→ Task prompt
Wherever "koeficienty" appears in the records below, copy the line that holds it.

→ Data for this exercise
—————
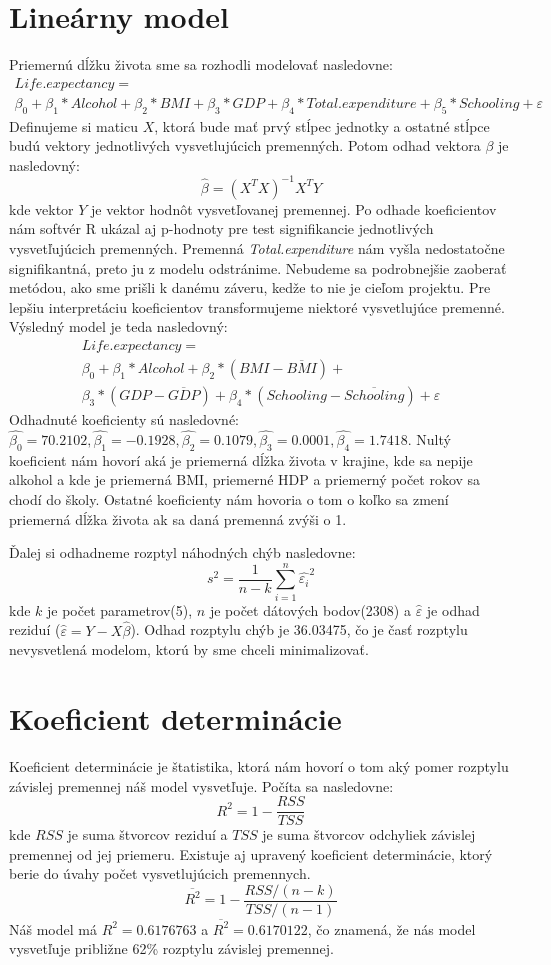 \section*{Lineárny model}
Priemernú dĺžku života sme sa rozhodli modelovať nasledovne:
\[
    \begin{array}{c}
    Life.expectancy =\\
     \beta_0 + \beta_1*Alcohol + \beta_2*BMI + \beta_3*GDP + \beta_4*Total.expenditure + \beta_5*Schooling + \varepsilon
    \end{array}
\]  
Definujeme si maticu $X$, ktorá bude mať prvý stĺpec jednotky a ostatné stĺpce budú vektory jednotlivých
vysvetlujúcich premenných. Potom odhad vektora $\beta$ je nasledovný:
\[
    \hat{\beta} = (X^TX)^{-1}X^TY  
\]
kde vektor $Y$ je vektor hodnôt vysvetľovanej premennej. Po odhade koeficientov nám softvér R ukázal aj p-hodnoty pre test signifikancie jednotlivých vysvetľujúcich premenných.
Premenná \textit{Total.expenditure} nám vyšla nedostatočne signifikantná, preto ju z modelu odstránime. Nebudeme sa podrobnejšie zaoberať metódou, ako sme prišli k danému záveru, kedže to nie je cieľom projektu.
Pre lepšiu interpretáciu koeficientov transformujeme niektoré vysvetlujúce premenné. Výsledný model je teda nasledovný:
\[
    \begin{array}{c}
    Life.expectancy = \\
    \beta_0 + \beta_1*Alcohol + \beta_2*(BMI-\overline{BMI}) + \\
    \beta_3*(GDP-\overline{GDP}) + \beta_4*(Schooling-\overline{Schooling}) + \varepsilon
    \end{array}
\]
Odhadnuté koeficienty sú nasledovné: $\hat{\beta_0}=70.2102, \hat{\beta_1}= -0.1928, \hat{\beta_2}=0.1079,  \hat{\beta_3}=0.0001, \hat{\beta_4}=1.7418$. Nultý koeficient nám hovorí
aká je priemerná dĺžka života v krajine, kde sa nepije alkohol a kde je priemerná BMI, priemerné HDP a priemerný počet rokov sa chodí do školy. Ostatné koeficienty nám hovoria o tom o koľko sa zmení priemerná dĺžka života ak sa daná premenná zvýši o 1.

Ďalej si odhadneme rozptyl náhodných chýb nasledovne:
\[
    s^2  = \frac{1}{n-k}\sum_{i=1}^{n}{\hat{\varepsilon_i}^2}
\]
kde $k$ je počet parametrov(5), $n$ je počet dátových bodov(2308) a $\hat{\varepsilon}$ je odhad reziduí ($\hat{\varepsilon} = Y - X\hat{\beta}$). 
Odhad rozptylu chýb je 36.03475, čo je časť rozptylu nevysvetlená modelom, ktorú by sme chceli minimalizovať.

\section*{Koeficient determinácie}
Koeficient determinácie je štatistika, ktorá nám hovorí o tom aký pomer rozptylu závislej premennej náš model vysvetľuje.
Počíta sa nasledovne:
\[
    R^2 = 1 - \frac{RSS}{TSS}  
\]
kde $RSS$ je suma štvorcov reziduí a $TSS$ je suma štvorcov odchyliek závislej premennej od jej priemeru.
Existuje aj upravený koeficient determinácie, ktorý berie do úvahy počet vysvetlujúcich premennych.
\[
  \overline{R^2} = 1 - \frac{RSS/(n-k)}{TSS/(n-1)}  
\]
Náš model má $R^2 = 0.6176763$ a $\overline{R^2} = 0.6170122$, čo znamená, že nás model vysvetľuje približne 62\% rozptylu závislej premennej.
—————
→ Task response
Odhadnuté koeficienty sú nasledovné: $\hat{\beta_0}=70.2102, \hat{\beta_1}= -0.1928, \hat{\beta_2}=0.1079,  \hat{\beta_3}=0.0001, \hat{\beta_4}=1.7418$. Nultý koeficient nám hovorí
aká je priemerná dĺžka života v krajine, kde sa nepije alkohol a kde je priemerná BMI, priemerné HDP a priemerný počet rokov sa chodí do školy. Ostatné koeficienty nám hovoria o tom o koľko sa zmení priemerná dĺžka života ak sa daná premenná zvýši o 1.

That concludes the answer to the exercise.